Ähnliche Erfahrungen machten auch die Angehörigen von Claire und Philipp Lambertz. Derart schleppend lief das Berliner Verfahren, dass der von Max Lambertz als Rechtsnachfolger des Ehepaares beauftragte Hamburger Anwalt zwischenzeitlich eine Dienstaufsichtsbeschwerde anstrengte. In einem selbstmitleidigen Schrieb verteidigt sich der zuständige Dienststellenleiter Ende der 50er Jahre: Man sei völlig überlastet, die Entscheidung eines weiteren Amtes, das Zweifel angemeldet habe, sei erst herbeigeführt worden, es lägen 80 000 Fälle zur Bearbeitung vor, man habe Fristen nur geringfügig überschritten. Und er macht geltend, dass ein Bescheid soeben und nachweislich vor Eingang der Dienstaufsichtsbeschwerde erfolgt sei.

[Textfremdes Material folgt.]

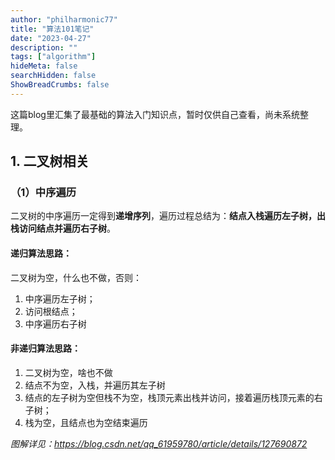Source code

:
 ```yaml
---
author: "philharmonic77"
title: "算法101笔记"
date: "2023-04-27"
description: ""
tags: ["algorithm"]
hideMeta: false
searchHidden: false
ShowBreadCrumbs: false
---
```


这篇blog里汇集了最基础的算法入门知识点，暂时仅供自己查看，尚未系统整理。   

## 1. 二叉树相关
### （1）中序遍历
二叉树的中序遍历一定得到**递增序列**，遍历过程总结为：**结点入栈遍历左子树，出栈访问结点并遍历右子树**。

#### 递归算法思路：  
二叉树为空，什么也不做，否则：  
1. 中序遍历左子树；  
2. 访问根结点；  
3. 中序遍历右子树

#### 非递归算法思路：
1. 二叉树为空，啥也不做
2. 结点不为空，入栈，并遍历其左子树
3. 结点的左子树为空但栈不为空，栈顶元素出栈并访问，接着遍历栈顶元素的右子树；
4. 栈为空，且结点也为空结束遍历

*图解详见：https://blog.csdn.net/qq_61959780/article/details/127690872*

Daraufhin wurden Max Lambertz 4600 D-Mark und ein Jahr später noch einmal 20 100 D-Mark zugesprochen. „Eine Lachnummer“ nennt Sylvia Runge dies. Allein das Barvermögen der Eheleute Lambertz habe sich vor dem Beginn der immer auch finanziellen Schikanen der Nazis – etwa die willkürliche „Judenvermögensabgabe“, die als „Sühneleistung“ erhoben wurde – auf 100 000 Reichsmark summiert. Doch das war, mit allem anderen Besitz, „dem Reich verfallen“. Die deutsche „Wiedergutmachungspolitik“, schreibt Gedenkstättenleiter Tuchel, „ist mit Sicherheit keine Erfolgsgeschichte“.

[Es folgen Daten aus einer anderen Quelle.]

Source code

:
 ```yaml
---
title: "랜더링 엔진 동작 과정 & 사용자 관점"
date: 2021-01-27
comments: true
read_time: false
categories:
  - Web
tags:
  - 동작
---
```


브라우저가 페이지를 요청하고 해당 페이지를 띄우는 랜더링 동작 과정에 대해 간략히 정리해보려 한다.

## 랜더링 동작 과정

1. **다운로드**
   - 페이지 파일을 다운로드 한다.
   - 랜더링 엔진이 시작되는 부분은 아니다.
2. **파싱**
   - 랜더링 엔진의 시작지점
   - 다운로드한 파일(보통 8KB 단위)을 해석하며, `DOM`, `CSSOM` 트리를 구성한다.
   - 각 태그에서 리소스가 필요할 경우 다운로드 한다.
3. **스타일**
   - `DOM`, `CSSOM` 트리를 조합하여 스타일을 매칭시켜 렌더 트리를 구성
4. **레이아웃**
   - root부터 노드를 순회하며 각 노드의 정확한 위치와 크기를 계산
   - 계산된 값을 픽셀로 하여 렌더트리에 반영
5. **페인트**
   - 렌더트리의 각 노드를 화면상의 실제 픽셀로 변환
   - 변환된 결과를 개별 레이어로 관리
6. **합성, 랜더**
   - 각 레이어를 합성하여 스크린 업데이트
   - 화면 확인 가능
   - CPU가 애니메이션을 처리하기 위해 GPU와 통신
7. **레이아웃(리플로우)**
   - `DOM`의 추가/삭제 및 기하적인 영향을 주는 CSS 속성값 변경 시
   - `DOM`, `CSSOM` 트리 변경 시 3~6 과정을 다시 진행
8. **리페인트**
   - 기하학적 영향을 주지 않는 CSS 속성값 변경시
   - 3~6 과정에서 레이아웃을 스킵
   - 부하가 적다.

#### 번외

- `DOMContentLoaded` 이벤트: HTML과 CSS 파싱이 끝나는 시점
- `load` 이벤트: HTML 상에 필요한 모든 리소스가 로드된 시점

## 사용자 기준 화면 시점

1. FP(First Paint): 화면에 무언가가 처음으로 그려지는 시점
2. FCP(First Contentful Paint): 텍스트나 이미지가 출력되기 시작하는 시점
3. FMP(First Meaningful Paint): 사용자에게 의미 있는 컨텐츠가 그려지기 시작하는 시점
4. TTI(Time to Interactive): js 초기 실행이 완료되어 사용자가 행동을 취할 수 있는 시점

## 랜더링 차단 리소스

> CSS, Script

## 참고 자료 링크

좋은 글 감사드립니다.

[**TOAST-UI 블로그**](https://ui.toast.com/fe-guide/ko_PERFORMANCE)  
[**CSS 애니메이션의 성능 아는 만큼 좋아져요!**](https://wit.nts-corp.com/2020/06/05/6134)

Die Unterlagen, die Max Lambertz in dem Verfahren nutzte, hatte Elly Reich ihm geschickt, Claire Lambertz’ Bekannte, die im Kiez am Nikolsburger Platz lebte. Hatte man sich auf ihrem Balkon getroffen und das Foto gemacht? Gegenüber der damaligen Wohnung von Elly Reich ist aber heute kein Fenster mit derart geschwungenem Rahmen zu sehen. Kein Beleg demnach, dass das Foto hier entstanden sein könnte.

Nun Richtung Bayerischer Platz, zum Gründerzeitbau, in dem Claire und Philipp Lambertz damals lebten. Dort gegenüber: das Fenster! Hier ist das Foto entstanden. Es ist nur ein Detail, aber die Erinnerung an Claire Lambertz ist nun um dieses Detail reicher.